La première fois que j’ai entendu jouer Michèle Scharapan

La première fois que j’ai entendu jouer Michèle Scharapan, je me suis promis à la fin du récital que ce ne serais pas la dernière fois. C’était, je me souviens, à la salle Gaveau. Je l’ai entendue souvent depuis, dans la grande salle du Théâtre des Champs-Elysées ou dans de petits studios d’enregistrement. Il me semble toujours que c’est la première fois que je l’entends. Que c’est la première fois qu’elle découvre Beethoven ou Brahms, Schubert, Bartok ou Mozart. Mais c’est une première fois très savante, fraîche comme avril à l’aube et sagace comme un vieil enchanteur, une première fois armée d’une longue patience, d’un sûr métier, de longues réflexions et d’une liberté grande.
Cette personne droite et fine devant son clavier comme un jeune peuplier d’Italie au soleil, sait éviter aussi bien  » l’explication de texte » trop maligne que la « brillante » exécution trop « poudre aux oreilles ». Elle sait indiquer dans les œuvres les plus souvent entendues ou les moins connues des arrières-plans qu’on a jamais éclairés comme cela, et préserver en même temps la rigueur de l’architecture, la spontanéïté du phrasé. 

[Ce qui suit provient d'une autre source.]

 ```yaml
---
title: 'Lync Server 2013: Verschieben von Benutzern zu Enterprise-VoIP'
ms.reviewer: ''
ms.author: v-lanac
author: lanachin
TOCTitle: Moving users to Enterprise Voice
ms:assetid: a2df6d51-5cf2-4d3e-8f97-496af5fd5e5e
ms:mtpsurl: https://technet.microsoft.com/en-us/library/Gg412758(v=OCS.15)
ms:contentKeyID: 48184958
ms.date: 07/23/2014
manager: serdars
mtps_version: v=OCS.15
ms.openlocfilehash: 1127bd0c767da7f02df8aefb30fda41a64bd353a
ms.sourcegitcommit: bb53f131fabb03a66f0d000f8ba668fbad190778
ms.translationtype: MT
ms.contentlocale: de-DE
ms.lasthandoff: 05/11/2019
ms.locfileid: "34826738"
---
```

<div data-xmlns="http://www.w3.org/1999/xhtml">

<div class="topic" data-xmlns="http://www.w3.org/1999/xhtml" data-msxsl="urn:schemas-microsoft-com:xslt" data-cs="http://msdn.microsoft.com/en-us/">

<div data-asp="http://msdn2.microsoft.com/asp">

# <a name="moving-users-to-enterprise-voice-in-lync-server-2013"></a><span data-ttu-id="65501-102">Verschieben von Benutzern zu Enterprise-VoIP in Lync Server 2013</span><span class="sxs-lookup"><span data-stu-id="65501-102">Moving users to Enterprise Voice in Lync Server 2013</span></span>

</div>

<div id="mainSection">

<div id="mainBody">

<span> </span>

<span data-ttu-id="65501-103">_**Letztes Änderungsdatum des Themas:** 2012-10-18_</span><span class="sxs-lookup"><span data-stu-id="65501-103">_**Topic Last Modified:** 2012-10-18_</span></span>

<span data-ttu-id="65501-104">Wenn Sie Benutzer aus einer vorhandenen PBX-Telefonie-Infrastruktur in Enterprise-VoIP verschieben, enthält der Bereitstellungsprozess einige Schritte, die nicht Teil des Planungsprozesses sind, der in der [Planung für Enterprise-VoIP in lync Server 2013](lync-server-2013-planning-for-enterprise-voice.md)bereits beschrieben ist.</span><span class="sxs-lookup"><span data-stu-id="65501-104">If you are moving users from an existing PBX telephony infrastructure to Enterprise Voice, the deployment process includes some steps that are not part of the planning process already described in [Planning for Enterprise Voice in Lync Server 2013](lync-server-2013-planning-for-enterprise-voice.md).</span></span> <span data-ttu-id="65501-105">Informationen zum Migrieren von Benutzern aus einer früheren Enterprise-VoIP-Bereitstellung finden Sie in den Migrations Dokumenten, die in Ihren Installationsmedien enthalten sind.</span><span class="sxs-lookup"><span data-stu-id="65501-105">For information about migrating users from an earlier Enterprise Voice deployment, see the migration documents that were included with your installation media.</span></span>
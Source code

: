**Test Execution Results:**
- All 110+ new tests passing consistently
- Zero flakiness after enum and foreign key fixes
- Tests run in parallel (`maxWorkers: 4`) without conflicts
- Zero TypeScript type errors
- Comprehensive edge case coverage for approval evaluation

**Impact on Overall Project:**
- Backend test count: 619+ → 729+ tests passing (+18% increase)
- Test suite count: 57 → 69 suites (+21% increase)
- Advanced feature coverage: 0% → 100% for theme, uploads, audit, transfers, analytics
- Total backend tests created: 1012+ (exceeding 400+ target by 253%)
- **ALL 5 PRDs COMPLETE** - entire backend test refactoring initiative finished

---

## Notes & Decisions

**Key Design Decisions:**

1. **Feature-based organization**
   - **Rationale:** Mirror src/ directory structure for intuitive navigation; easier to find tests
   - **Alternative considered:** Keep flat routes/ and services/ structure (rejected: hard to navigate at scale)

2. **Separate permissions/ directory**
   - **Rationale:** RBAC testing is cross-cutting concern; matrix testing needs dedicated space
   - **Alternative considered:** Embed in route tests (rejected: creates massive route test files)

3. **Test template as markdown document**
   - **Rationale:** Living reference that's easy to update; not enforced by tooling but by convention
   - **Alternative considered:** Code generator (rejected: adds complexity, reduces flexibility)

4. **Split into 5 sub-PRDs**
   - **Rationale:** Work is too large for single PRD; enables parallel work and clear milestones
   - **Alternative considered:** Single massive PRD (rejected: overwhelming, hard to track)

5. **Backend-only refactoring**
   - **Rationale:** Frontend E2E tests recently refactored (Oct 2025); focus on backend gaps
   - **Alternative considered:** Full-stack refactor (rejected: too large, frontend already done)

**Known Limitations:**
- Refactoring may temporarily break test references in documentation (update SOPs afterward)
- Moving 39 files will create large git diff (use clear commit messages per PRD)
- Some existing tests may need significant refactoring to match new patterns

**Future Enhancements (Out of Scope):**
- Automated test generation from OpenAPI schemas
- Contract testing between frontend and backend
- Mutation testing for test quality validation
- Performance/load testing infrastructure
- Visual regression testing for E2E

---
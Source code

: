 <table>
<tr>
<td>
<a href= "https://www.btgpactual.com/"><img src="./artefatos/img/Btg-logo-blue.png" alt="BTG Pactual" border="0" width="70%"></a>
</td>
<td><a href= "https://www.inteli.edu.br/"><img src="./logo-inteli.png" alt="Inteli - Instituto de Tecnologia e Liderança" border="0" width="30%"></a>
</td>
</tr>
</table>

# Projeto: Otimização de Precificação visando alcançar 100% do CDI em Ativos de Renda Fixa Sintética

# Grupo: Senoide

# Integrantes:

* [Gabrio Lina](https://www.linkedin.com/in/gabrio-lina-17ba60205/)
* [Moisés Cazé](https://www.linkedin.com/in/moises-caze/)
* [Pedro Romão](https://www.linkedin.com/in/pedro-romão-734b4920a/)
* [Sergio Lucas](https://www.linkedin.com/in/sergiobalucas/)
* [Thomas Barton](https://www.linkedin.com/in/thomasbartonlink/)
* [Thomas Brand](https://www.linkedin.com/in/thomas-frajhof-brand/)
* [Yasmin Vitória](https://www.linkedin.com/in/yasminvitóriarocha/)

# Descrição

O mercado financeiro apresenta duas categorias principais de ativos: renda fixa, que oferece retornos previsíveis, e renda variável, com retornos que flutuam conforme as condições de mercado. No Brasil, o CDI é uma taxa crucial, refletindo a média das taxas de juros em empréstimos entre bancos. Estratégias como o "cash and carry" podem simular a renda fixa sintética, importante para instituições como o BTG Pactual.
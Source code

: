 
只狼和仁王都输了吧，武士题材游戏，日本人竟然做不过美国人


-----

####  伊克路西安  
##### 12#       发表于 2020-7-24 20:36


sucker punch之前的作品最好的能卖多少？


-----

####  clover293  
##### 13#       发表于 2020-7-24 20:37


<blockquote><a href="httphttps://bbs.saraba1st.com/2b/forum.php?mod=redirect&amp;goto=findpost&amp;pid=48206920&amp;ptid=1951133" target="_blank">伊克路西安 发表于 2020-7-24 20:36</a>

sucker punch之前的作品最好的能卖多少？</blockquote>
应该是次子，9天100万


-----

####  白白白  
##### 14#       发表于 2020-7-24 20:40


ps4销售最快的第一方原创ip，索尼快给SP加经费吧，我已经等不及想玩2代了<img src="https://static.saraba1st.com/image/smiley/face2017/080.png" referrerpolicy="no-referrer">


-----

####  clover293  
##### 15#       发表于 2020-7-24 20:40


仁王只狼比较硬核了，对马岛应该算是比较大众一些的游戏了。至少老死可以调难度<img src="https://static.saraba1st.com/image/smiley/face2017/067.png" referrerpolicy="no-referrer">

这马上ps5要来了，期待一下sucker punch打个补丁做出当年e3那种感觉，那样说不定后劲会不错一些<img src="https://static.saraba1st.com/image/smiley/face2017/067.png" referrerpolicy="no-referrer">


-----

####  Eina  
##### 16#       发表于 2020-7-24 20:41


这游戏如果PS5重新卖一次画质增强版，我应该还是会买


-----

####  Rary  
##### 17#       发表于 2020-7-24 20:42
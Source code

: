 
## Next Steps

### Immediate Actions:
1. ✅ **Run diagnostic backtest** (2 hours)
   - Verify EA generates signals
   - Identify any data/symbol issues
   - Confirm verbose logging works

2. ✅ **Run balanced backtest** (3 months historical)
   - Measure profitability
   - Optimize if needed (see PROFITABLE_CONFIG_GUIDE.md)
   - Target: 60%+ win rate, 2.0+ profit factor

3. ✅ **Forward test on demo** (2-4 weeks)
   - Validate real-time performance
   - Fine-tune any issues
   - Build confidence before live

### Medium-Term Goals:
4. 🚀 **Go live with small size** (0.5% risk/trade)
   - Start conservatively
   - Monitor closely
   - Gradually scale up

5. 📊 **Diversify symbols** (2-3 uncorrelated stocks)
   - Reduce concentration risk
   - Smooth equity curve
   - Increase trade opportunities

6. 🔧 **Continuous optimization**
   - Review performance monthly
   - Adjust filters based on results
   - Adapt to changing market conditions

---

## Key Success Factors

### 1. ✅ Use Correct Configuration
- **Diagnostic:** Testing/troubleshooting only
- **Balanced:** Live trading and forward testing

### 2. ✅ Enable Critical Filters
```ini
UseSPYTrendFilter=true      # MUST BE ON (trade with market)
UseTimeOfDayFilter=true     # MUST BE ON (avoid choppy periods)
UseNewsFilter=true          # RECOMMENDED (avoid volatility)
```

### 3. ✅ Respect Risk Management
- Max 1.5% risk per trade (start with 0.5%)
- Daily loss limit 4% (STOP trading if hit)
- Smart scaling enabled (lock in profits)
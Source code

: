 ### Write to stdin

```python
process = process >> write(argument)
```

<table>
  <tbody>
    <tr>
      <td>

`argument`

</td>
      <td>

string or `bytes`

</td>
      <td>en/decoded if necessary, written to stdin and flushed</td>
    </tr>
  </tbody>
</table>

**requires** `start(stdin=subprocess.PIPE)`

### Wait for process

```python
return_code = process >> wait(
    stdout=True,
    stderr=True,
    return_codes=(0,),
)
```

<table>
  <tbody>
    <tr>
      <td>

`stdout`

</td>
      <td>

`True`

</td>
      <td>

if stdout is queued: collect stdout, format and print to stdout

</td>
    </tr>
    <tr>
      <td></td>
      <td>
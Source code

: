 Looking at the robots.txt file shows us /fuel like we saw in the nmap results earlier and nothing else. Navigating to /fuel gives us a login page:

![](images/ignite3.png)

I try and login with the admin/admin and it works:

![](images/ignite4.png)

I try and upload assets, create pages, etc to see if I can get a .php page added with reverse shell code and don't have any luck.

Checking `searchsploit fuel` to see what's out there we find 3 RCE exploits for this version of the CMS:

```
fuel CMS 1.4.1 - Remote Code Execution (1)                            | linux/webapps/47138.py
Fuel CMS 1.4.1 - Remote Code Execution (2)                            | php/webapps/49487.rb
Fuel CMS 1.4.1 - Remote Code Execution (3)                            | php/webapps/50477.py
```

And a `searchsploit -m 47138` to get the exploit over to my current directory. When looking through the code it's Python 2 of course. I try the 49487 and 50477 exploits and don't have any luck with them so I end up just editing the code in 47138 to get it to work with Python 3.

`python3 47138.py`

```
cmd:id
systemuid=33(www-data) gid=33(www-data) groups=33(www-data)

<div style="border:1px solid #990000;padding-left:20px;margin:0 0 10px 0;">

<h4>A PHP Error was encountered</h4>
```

Vladimir Jankélévitch, qui était assidu aux récitals de Michèle Scharapan admirait en elle  » une coïncidence parfaite entre la pureté technique et les qualités du cœur « . Comment dire mieux ? Elle pose les mains sur les touches, et c’est chaque fois, même si elle a travaillé des mois, parce qu ‘elle a travaillé des mois, la transparence heureuse de la première fois.